Texto 1: A favor da Eutanásia
porque viver é um direito, não uma obrigação
Eduardo Patriota Gusmão Soares
Cerca de 3.000 pessoas por dia cometem suicídio no mundo, num total de pouco mais de 1 milhão por ano. Você e eu
podemos lamentar ou relevar este dado. Talvez, soframos se algum destes
suicidas for um ente querido ou amigo e podemos discordar das razões que os
levaram a tal ato extremo. Mas de uma coisa ninguém poderá discordar: os
suicidas estavam em seu pleno direito de tirar sua própria vida. Seja por
razões físicas ou emocionais, estas pessoas conseguiram concretizar seu último
grande ato de vontade própria e se livraram do sofrimento. Mas e quando as
pessoas não podem se matar? E quando nós, pessoas saudáveis, somos o entrave
que prolonga o sofrimento alheio por toda a eternidade de uma vida miserável?
Estamos numa
sociedade com leis sabidamente alicerçada sobre preceitos religiosos, por mais
que estes tenham se perdido no tempo. Um resquício disto está no fato de que a
nossa vida não nos pertence. É como se ela fosse um presente de alguém que não
aceita devolução antes da hora. Mas e quando este presente estragou? E quando
estamos falando de um enfermo com a Síndrome de Locked-in, que se comunica com
o mundo exterior apenas com o piscar de olhos (ou nem isso)? A despeito de
recente pesquisa que mostra que uma parte dos portadores desta síndrome se
consideram felizes, como fica a fração infeliz aprisionada dentro do próprio
corpo? E quanto aos doentes terminais, principalmente por causa de câncer ou
doenças degenerativas?
A mesma medicina
que salva vidas, hoje, condena um enfermo a uma agonizante e tediosa espera
pela morte nos leitos dos hospitais. Entra em debate a questão da eutanásia, ou
seja, abreviar a vida de alguém de maneira controlada, assistida, tranquila.

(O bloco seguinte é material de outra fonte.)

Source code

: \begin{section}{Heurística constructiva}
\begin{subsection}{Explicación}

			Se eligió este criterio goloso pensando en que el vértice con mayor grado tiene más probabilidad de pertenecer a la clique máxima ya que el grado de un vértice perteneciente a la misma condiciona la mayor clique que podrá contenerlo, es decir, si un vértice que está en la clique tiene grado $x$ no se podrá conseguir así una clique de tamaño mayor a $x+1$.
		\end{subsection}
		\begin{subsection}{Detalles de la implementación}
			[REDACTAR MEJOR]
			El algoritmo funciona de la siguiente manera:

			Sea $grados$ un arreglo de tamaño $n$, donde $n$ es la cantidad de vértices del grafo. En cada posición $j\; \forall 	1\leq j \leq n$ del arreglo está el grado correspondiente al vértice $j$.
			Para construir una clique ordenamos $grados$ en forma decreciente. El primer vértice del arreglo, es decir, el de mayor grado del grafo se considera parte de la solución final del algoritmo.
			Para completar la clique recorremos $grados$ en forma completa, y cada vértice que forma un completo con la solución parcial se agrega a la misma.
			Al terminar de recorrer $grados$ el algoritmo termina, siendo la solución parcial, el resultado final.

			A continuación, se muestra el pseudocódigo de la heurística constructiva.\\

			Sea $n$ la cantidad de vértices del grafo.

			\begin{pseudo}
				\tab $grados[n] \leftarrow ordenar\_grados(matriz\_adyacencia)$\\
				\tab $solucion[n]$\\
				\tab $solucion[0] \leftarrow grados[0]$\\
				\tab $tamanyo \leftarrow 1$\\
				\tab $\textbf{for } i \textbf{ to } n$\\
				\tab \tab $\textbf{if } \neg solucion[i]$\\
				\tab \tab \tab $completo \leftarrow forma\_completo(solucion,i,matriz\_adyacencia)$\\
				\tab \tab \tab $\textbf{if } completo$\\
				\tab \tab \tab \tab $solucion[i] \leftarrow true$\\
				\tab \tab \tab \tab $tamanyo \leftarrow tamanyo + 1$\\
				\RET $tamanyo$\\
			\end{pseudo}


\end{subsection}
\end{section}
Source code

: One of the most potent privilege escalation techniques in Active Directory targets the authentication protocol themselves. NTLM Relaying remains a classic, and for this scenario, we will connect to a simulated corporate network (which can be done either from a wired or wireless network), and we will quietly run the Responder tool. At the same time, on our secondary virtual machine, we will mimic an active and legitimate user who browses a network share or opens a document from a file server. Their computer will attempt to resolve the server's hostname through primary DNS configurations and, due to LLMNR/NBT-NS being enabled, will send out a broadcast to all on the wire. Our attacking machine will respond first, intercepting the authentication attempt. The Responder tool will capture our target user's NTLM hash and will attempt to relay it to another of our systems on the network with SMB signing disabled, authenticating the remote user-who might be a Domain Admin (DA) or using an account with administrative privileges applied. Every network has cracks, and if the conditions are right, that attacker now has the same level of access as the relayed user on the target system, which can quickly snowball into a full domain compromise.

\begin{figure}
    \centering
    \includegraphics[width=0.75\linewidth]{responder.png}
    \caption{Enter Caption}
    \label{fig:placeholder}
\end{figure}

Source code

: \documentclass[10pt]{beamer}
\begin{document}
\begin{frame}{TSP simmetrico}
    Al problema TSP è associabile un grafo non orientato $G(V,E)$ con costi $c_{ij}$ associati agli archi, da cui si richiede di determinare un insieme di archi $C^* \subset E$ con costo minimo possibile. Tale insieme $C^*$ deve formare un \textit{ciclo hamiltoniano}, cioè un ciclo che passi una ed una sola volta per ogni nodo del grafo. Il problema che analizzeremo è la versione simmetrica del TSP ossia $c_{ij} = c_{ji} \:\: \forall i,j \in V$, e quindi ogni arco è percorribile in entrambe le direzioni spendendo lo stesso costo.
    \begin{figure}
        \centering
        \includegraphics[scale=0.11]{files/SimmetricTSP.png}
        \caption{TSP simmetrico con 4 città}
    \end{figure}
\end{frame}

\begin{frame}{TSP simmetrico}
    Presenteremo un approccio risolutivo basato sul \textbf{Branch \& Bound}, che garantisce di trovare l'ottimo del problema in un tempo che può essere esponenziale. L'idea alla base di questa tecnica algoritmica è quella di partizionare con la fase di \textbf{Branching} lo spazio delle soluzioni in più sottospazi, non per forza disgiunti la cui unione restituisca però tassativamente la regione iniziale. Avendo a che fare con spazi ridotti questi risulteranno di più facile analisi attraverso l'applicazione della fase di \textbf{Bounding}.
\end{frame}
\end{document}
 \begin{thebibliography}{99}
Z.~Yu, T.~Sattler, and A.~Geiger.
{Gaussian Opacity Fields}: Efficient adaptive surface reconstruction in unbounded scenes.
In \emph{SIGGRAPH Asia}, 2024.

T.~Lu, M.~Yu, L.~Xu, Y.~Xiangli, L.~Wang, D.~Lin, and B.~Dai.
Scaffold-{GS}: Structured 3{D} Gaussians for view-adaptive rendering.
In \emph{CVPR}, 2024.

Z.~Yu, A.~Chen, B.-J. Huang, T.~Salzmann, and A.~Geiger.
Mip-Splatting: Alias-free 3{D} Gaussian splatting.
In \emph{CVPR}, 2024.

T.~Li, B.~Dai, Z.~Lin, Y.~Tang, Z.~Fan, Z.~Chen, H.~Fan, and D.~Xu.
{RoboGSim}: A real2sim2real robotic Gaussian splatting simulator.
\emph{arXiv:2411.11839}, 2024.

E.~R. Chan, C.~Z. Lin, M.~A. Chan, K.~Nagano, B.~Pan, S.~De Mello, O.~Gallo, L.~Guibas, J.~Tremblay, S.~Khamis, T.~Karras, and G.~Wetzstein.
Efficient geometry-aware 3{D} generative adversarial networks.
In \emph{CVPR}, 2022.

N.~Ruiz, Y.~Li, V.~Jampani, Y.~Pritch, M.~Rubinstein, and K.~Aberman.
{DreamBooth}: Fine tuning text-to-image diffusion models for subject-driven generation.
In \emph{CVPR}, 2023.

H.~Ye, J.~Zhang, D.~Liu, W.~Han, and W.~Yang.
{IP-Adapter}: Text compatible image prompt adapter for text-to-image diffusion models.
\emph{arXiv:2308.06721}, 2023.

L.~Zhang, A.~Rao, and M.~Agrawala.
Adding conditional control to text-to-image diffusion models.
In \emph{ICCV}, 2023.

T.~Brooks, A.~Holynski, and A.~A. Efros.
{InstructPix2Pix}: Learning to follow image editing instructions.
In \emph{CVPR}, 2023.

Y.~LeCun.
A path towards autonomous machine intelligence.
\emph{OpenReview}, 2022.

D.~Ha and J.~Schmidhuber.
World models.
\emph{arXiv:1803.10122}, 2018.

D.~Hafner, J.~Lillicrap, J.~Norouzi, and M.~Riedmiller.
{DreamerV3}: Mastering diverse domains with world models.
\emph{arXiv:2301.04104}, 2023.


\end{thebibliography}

Temos os instrumentos, mas estamos rodeados por um pensamento atrasado que
impede que médicos cumpram a vontade de pacientes e ponham fim à vida destes.
Felizmente, alguns países seculares
evoluíram e permitem o suicídio assistido.
O “Exit – ADMD” (Association pour
le Droit de Mourir dans la Dignité, ou Associação pelo Direito de Morrer com
Dignidade), funciona na Suiça desde 1982 e vem praticando o suicídio assistido
de enfermos terminais ou em grande sofrimento psicológico. Segundo as
pesquisas, 87% dos suíços aprovam a decisão. Em 2005, o Exit recebeu 202
pedidos de suicídio assistido e 54 foram executados. "Para muitos doentes,
saber que serão ajudados se quiserem mesmo partir os acalma, e eles adiam a
decisão", diz o doutor Sobel. "A possibilidade legal de um suicídio
assistido não aumentou a demanda, muito ao contrário — e esse é um dos
principais benefícios de uma legislação liberal”.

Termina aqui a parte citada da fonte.